Y entonces Dave le dio la explicación que ahora Michael pasó a exponer a Shorer y Avigail. Dave sabía que Srulke fumigaba con paratión sus variedades especiales de rosas para protegerlas de las plagas, y que él mismo solía diluir el producto con mucho cuidado. Pero Moish le había contado que Srulke había sufrido el infarto mientras cuidaba sus rosales y que, cuando lo encontraron, tenía las manos mojadas por el aspersor. Es más, durante la fiesta de celebración del cincuentenario, en el momento en que Srulke moría, Dave tuvo una experiencia mística, sintió que le faltaba el aire, que se ahogaba, y por eso estaba seguro de que Srulke, cuya muerte había sentido de esa manera, había muerto a causa de un envenenamiento accidental con paratión.

Shorer pidió otra cerveza. Miró a Michael y luego desvió la vista y dijo:

– No tengo palabras para expresar lo que pienso.

– Bueno, bueno. Ya te lo había advertido -dijo Michael-. Ya sé que no es lógico. Pero, de momento, la lógica no me ha valido de nada.

– Explícale eso al juez para solicitar autorización para exhumarlo -dijo Shorer sin sonreír.

– Perdonadme -dijo Avigail-, no quiero poner en duda los sentimientos de nadie y no digo que la telepatía no exista. Pero mi pregunta es: si Srulke murió mientras trabajaba, accidentalmente, ¿dónde está el frasco? ¿Por qué lo encontraron en el vertedero? El paratión provoca una muerte instantánea, así que no fue él quien lo tiró a la basura. ¿Comprendes lo que digo?

– Sí -le respondió Michael-. Pero no tendré una respuesta hasta que hayamos verificado el dato básico. Y para eso voy a necesitar el consentimiento de la familia, es decir, de Moish, y no sé cómo se lo voy a decir; tal como están las cosas, ya está destrozado.

– En otras palabras -dijo Shorer perplejo-, quieres exhumar un cadáver por lo que un lunático te ha contado que sintió.

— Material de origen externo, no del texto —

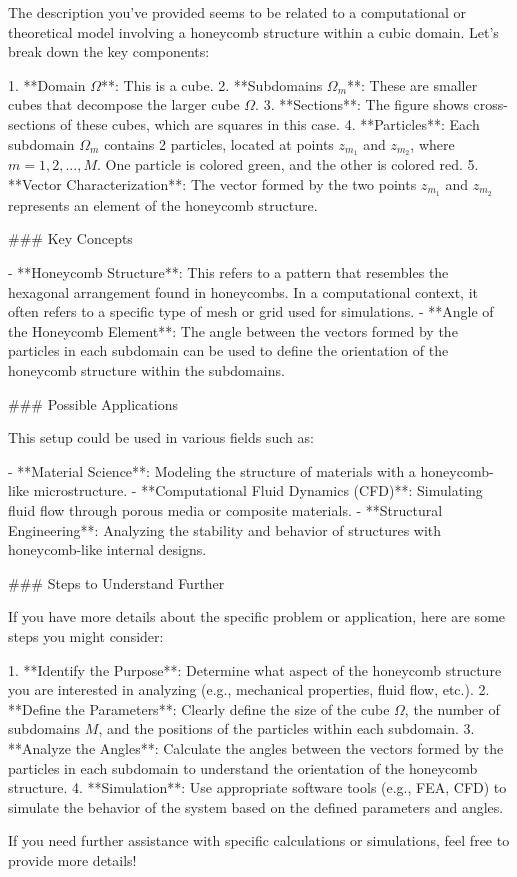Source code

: The description you've provided seems to be related to a computational or theoretical model involving a honeycomb structure within a cubic domain. Let's break down the key components:

1. **Domain \(\Omega\)**: This is a cube.
2. **Subdomains \(\Omega_m\)**: These are smaller cubes that decompose the larger cube \(\Omega\).
3. **Sections**: The figure shows cross-sections of these cubes, which are squares in this case.
4. **Particles**: Each subdomain \(\Omega_m\) contains 2 particles, located at points \(z_{m_1}\) and \(z_{m_2}\), where \(m = 1, 2, ..., M\). One particle is colored green, and the other is colored red.
5. **Vector Characterization**: The vector formed by the two points \(z_{m_1}\) and \(z_{m_2}\) represents an element of the honeycomb structure.

### Key Concepts

- **Honeycomb Structure**: This refers to a pattern that resembles the hexagonal arrangement found in honeycombs. In a computational context, it often refers to a specific type of mesh or grid used for simulations.
- **Angle of the Honeycomb Element**: The angle between the vectors formed by the particles in each subdomain can be used to define the orientation of the honeycomb structure within the subdomains.

### Possible Applications

This setup could be used in various fields such as:

- **Material Science**: Modeling the structure of materials with a honeycomb-like microstructure.
- **Computational Fluid Dynamics (CFD)**: Simulating fluid flow through porous media or composite materials.
- **Structural Engineering**: Analyzing the stability and behavior of structures with honeycomb-like internal designs.

### Steps to Understand Further

If you have more details about the specific problem or application, here are some steps you might consider:

1. **Identify the Purpose**: Determine what aspect of the honeycomb structure you are interested in analyzing (e.g., mechanical properties, fluid flow, etc.).
2. **Define the Parameters**: Clearly define the size of the cube \(\Omega\), the number of subdomains \(M\), and the positions of the particles within each subdomain.
3. **Analyze the Angles**: Calculate the angles between the vectors formed by the particles in each subdomain to understand the orientation of the honeycomb structure.
4. **Simulation**: Use appropriate software tools (e.g., FEA, CFD) to simulate the behavior of the system based on the defined parameters and angles.

If you need further assistance with specific calculations or simulations, feel free to provide more details!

– ¿Qué podemos perder? Ahora mismo estoy en un callejón sin salida -dijo Michael con desaliento-. No tengo ninguna pista, no he descubierto ningún móvil. Dave me contó que en otros tiempos tenía una relación de mucha confianza con Osnat, pero no me reveló nada nuevo sobre ella. No tengo un móvil, no tengo nada de nada, y estoy dispuesto a exhumarlo. El cadáver no va a sufrir, no va a sentir nada. ¿Qué daño puede hacer exhumarlo? ¿Qué es lo peor que puede pasar? La peor posibilidad es que no encontremos nada, ¿no es así?

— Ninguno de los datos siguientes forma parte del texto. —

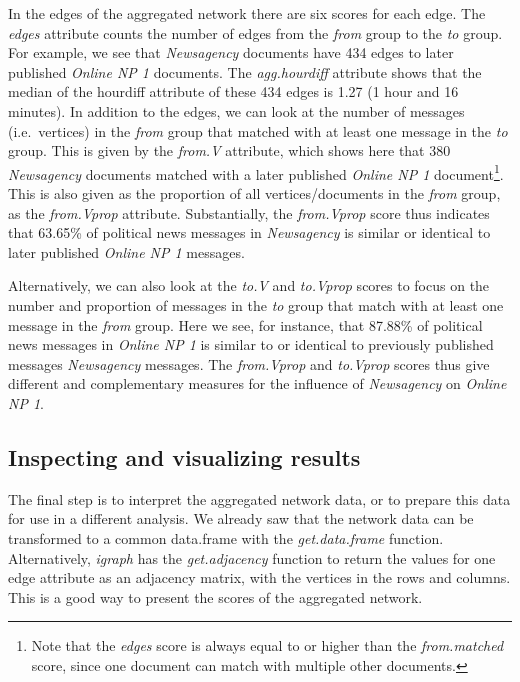 In the edges of the aggregated network there are six scores for each
edge. The \emph{edges} attribute counts the number of edges from the
\emph{from} group to the \emph{to} group. For example, we see that
\emph{Newsagency} documents have 434 edges to later published
\emph{Online NP 1} documents. The \emph{agg.hourdiff} attribute shows
that the median of the hourdiff attribute of these 434 edges is 1.27 (1
hour and 16 minutes). In addition to the edges, we can look at the
number of messages (i.e.~vertices) in the \emph{from} group that matched
with at least one message in the \emph{to} group. This is given by the
\emph{from.V} attribute, which shows here that 380 \emph{Newsagency}
documents matched with a later published \emph{Online NP 1}
document\footnote{Note that the \emph{edges} score is always equal to or
  higher than the \emph{from.matched} score, since one document can
  match with multiple other documents.}. This is also given as the
proportion of all vertices/documents in the \emph{from} group, as the
\emph{from.Vprop} attribute. Substantially, the \emph{from.Vprop} score
thus indicates that 63.65\% of political news messages in
\emph{Newsagency} is similar or identical to later published
\emph{Online NP 1} messages.

Alternatively, we can also look at the \emph{to.V} and \emph{to.Vprop}
scores to focus on the number and proportion of messages in the
\emph{to} group that match with at least one message in the \emph{from}
group. Here we see, for instance, that 87.88\% of political news
messages in \emph{Online NP 1} is similar to or identical to previously
published messages \emph{Newsagency} messages. The \emph{from.Vprop} and
\emph{to.Vprop} scores thus give different and complementary measures
for the influence of \emph{Newsagency} on \emph{Online NP 1}.

\subsection{Inspecting and visualizing results}

The final step is to interpret the aggregated network data, or to
prepare this data for use in a different analysis. We already saw that
the network data can be transformed to a common data.frame with the
\emph{get.data.frame} function. Alternatively, \emph{igraph} has the
\emph{get.adjacency} function to return the values for one edge
attribute as an adjacency matrix, with the vertices in the rows and
columns. This is a good way to present the scores of the aggregated
network.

– Pero no puedes alegar ese motivo -dijo Shorer horrorizado-. ¡Que un americano ha venido a predicar el evangelio desde la India!

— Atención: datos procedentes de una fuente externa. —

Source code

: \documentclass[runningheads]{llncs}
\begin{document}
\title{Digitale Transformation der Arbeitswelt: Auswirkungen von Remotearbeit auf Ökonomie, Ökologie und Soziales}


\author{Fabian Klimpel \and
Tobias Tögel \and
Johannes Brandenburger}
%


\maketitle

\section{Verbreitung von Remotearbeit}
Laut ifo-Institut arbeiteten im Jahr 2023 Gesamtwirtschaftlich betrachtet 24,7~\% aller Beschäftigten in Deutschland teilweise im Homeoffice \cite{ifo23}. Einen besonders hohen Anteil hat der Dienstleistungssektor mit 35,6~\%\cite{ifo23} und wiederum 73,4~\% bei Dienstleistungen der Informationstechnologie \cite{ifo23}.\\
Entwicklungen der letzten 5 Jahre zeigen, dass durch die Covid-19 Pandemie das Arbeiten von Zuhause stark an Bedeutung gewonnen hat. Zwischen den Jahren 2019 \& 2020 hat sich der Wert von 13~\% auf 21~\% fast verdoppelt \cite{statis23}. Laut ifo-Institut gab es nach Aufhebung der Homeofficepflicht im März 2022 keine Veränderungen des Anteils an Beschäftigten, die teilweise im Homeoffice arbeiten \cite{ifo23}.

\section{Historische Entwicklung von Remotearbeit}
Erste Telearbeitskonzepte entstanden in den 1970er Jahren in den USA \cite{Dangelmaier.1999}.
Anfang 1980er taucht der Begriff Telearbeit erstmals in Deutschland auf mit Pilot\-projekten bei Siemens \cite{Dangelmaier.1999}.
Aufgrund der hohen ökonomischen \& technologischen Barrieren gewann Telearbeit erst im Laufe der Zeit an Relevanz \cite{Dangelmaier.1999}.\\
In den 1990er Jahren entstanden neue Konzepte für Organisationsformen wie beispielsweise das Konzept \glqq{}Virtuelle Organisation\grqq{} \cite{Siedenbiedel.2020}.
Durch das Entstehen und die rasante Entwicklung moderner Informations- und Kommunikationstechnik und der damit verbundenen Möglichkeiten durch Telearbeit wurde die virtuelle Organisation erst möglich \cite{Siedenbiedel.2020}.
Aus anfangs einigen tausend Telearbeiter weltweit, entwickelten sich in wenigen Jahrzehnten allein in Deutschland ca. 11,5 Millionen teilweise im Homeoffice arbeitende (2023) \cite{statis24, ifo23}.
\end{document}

– El motivo es un mero detalle de procedimiento: me concederán el permiso basándose en la muerte de Osnat y en la conexión circunstancial de Srulke con el paratión. El problema es que realmente pudo ser un accidente -dijo Michael mientras se enjugaba el rostro con las manos, consciente de la mirada de Avigail.

– Entonces, como muy bien ha dicho Avigail, ¿dónde está el frasco? -preguntó Shorer-. ¿Por qué no lo encontraron allí? ¿Qué me dices de eso?

– Pues, por ejemplo, que alguien pasó por allí, vio a Srulke muerto y se llevó el frasco para usarlo -repuso Michael con viveza-, Eso también es una posibilidad, ¿no?

Shorer se quedó en silencio. Al cabo de un instante, dijo:

– ¿Qué ha dicho Nahari sobre la posible exhumación? -apuró su cerveza.